É impressionante constatar que, ao mesmo tempo em que a escola continua
oferecendo um ensino, como no passado, quando os interesses e as exigências eram outros, o
que é inaceitável diante da realidade de hoje, tenha deixado de fazer algo que fez, durante
décadas – orientação educacional e vocacional, exatamente o que os jovens esperam que elas
ofereçam para ajudá-los em sua caminhada escolar e profissional.

Para superar esta deficiência da escola e o desinteresse demonstrado pelos alunos é
necessário repensar os conteúdos e reformular as metodologias adotadas pelos professores, em
suas aulas, lembrando-se de que, além de conteúdos, a escola precisa formar jovens para
enfrentar desafios reais, e a aprendizagem para vencê-los tem que começar enquanto eles
estão frequentando as escolas de ensino fundamental.

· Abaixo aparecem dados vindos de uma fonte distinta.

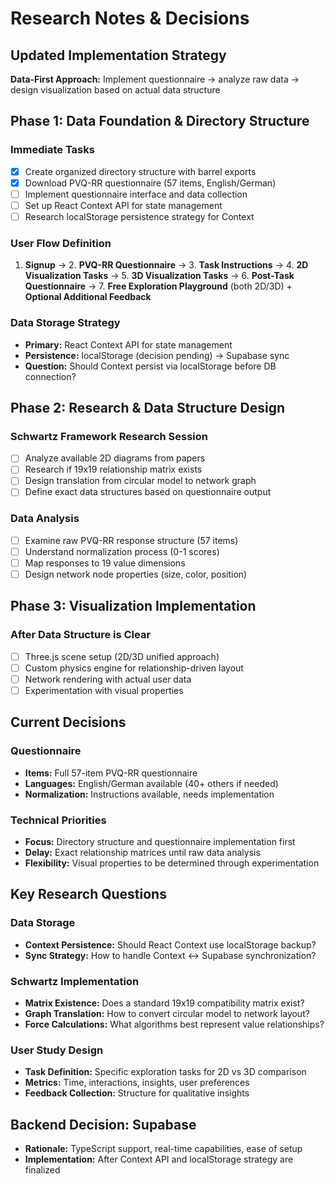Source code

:# Research Notes & Decisions

## Updated Implementation Strategy

**Data-First Approach:** Implement questionnaire → analyze raw data → design visualization based on actual data structure

## Phase 1: Data Foundation & Directory Structure

### Immediate Tasks

- [x] Create organized directory structure with barrel exports
- [x] Download PVQ-RR questionnaire (57 items, English/German)
- [ ] Implement questionnaire interface and data collection
- [ ] Set up React Context API for state management
- [ ] Research localStorage persistence strategy for Context

### User Flow Definition

1. **Signup** → 2. **PVQ-RR Questionnaire** → 3. **Task Instructions** → 4. **2D Visualization Tasks** → 5. **3D Visualization Tasks** → 6. **Post-Task Questionnaire** → 7. **Free Exploration Playground** (both 2D/3D) + **Optional Additional Feedback**

### Data Storage Strategy

- **Primary:** React Context API for state management
- **Persistence:** localStorage (decision pending) → Supabase sync
- **Question:** Should Context persist via localStorage before DB connection?

## Phase 2: Research & Data Structure **Design**

### Schwartz Framework Research Session

- [ ] Analyze available 2D diagrams from papers
- [ ] Research if 19x19 relationship matrix exists
- [ ] Design translation from circular model to network graph
- [ ] Define exact data structures based on questionnaire output

### Data Analysis

- [ ] Examine raw PVQ-RR response structure (57 items)
- [ ] Understand normalization process (0-1 scores)
- [ ] Map responses to 19 value dimensions
- [ ] Design network node properties (size, color, position)

## Phase 3: Visualization Implementation

### After Data Structure is Clear

- [ ] Three.js scene setup (2D/3D unified approach)
- [ ] Custom physics engine for relationship-driven layout
- [ ] Network rendering with actual user data
- [ ] Experimentation with visual properties

## Current Decisions

### Questionnaire

- **Items:** Full 57-item PVQ-RR questionnaire
- **Languages:** English/German available (40+ others if needed)
- **Normalization:** Instructions available, needs implementation

### Technical Priorities

- **Focus:** Directory structure and questionnaire implementation first
- **Delay:** Exact relationship matrices until raw data analysis
- **Flexibility:** Visual properties to be determined through experimentation

## Key Research Questions

### Data Storage

- **Context Persistence:** Should React Context use localStorage backup?
- **Sync Strategy:** How to handle Context ↔ Supabase synchronization?

### Schwartz Implementation

- **Matrix Existence:** Does a standard 19x19 compatibility matrix exist?
- **Graph Translation:** How to convert circular model to network layout?
- **Force Calculations:** What algorithms best represent value relationships?

### User Study Design

- **Task Definition:** Specific exploration tasks for 2D vs 3D comparison
- **Metrics:** Time, interactions, insights, user preferences
- **Feedback Collection:** Structure for qualitative insights

## Backend Decision: Supabase

- **Rationale:** TypeScript support, real-time capabilities, ease of setup
- **Implementation:** After Context API and localStorage strategy are finalized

É importante que as escolas desenvolvam, nos alunos, habilidades não cognitivas,
como capacidade de colaboração, comunicação, autonomia, perseverança; valores como moral,
ética, solidariedade, cidadania, respeito, liberdade, responsabilidade.

Para tornar nossa escola eficiente e com capacidade de manter o interesse dos alunos
é preciso que ela incorpore a experiência de outros espaços educativos, que ela leve em
consideração o saber construído por cada um, que conheça seus alunos, seus interesses, seu
ambiente familiar, sua história de vida.

Não podemos esquecer que o compromisso de oferecer uma educação que responda
aos interesses de hoje e aos desafios de amanha está, fundamentalmente, na mente e nas
mãos do educador.

Há muitos aspectos que os professores não podem esquecer e que, aqui, enumero
alguns: os alunos têm tempos diferentes para aprender, mas todos têm capacidade de
aprender. O dever do professor é conhecer e respeitar o tempo de cada um; estimular a
autoestima, manter a crença do aluno em sua capacidade de aprender.

É preciso que os professores transformem a sala de aula no local privilegiado, no
espaço social estimulador, na arena para o confronto construtivo de ideias entre professor e
alunos, entre alunos e alunos; no espaço mágico em que dúvidas e certezas se cruzam.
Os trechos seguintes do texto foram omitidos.